- _EXERCISE OBJECTIVE_
Within the records below, filter for lines carrying the word "sudo" and copy them.

- _EXERCISE INPUTS_
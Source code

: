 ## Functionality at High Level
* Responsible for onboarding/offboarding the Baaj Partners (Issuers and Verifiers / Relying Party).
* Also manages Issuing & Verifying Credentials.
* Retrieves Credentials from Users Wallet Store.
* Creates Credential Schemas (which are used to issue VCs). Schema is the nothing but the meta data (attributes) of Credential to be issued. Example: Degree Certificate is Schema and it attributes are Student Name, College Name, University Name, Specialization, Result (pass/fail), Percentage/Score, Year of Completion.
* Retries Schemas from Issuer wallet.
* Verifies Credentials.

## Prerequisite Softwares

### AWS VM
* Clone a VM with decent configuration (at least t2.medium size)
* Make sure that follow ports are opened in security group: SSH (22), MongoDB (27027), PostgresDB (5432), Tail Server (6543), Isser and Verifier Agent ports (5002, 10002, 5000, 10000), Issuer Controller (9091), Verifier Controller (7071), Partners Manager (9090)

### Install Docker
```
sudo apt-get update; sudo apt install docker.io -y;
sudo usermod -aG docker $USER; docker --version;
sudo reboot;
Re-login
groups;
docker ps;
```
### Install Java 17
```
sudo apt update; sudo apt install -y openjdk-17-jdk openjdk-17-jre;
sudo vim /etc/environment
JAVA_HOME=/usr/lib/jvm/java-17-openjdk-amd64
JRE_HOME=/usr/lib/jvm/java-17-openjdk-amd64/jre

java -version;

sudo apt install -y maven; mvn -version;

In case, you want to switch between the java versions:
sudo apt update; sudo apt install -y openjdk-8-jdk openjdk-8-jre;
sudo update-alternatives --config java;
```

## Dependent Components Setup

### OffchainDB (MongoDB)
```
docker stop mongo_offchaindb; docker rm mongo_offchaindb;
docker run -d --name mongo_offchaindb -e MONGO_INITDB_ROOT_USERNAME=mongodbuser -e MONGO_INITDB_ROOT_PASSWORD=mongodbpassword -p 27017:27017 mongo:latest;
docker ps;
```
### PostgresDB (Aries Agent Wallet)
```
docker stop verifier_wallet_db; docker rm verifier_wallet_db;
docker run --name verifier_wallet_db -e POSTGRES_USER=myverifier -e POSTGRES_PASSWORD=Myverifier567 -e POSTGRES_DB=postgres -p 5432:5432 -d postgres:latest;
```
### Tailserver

- _FINISHED EXERCISE_
sudo apt-get update; sudo apt install docker.io -y;
sudo usermod -aG docker $USER; docker --version;
sudo reboot;
sudo apt update; sudo apt install -y openjdk-17-jdk openjdk-17-jre;
sudo vim /etc/environment
sudo apt install -y maven; mvn -version;
sudo apt update; sudo apt install -y openjdk-8-jdk openjdk-8-jre;
sudo update-alternatives --config java;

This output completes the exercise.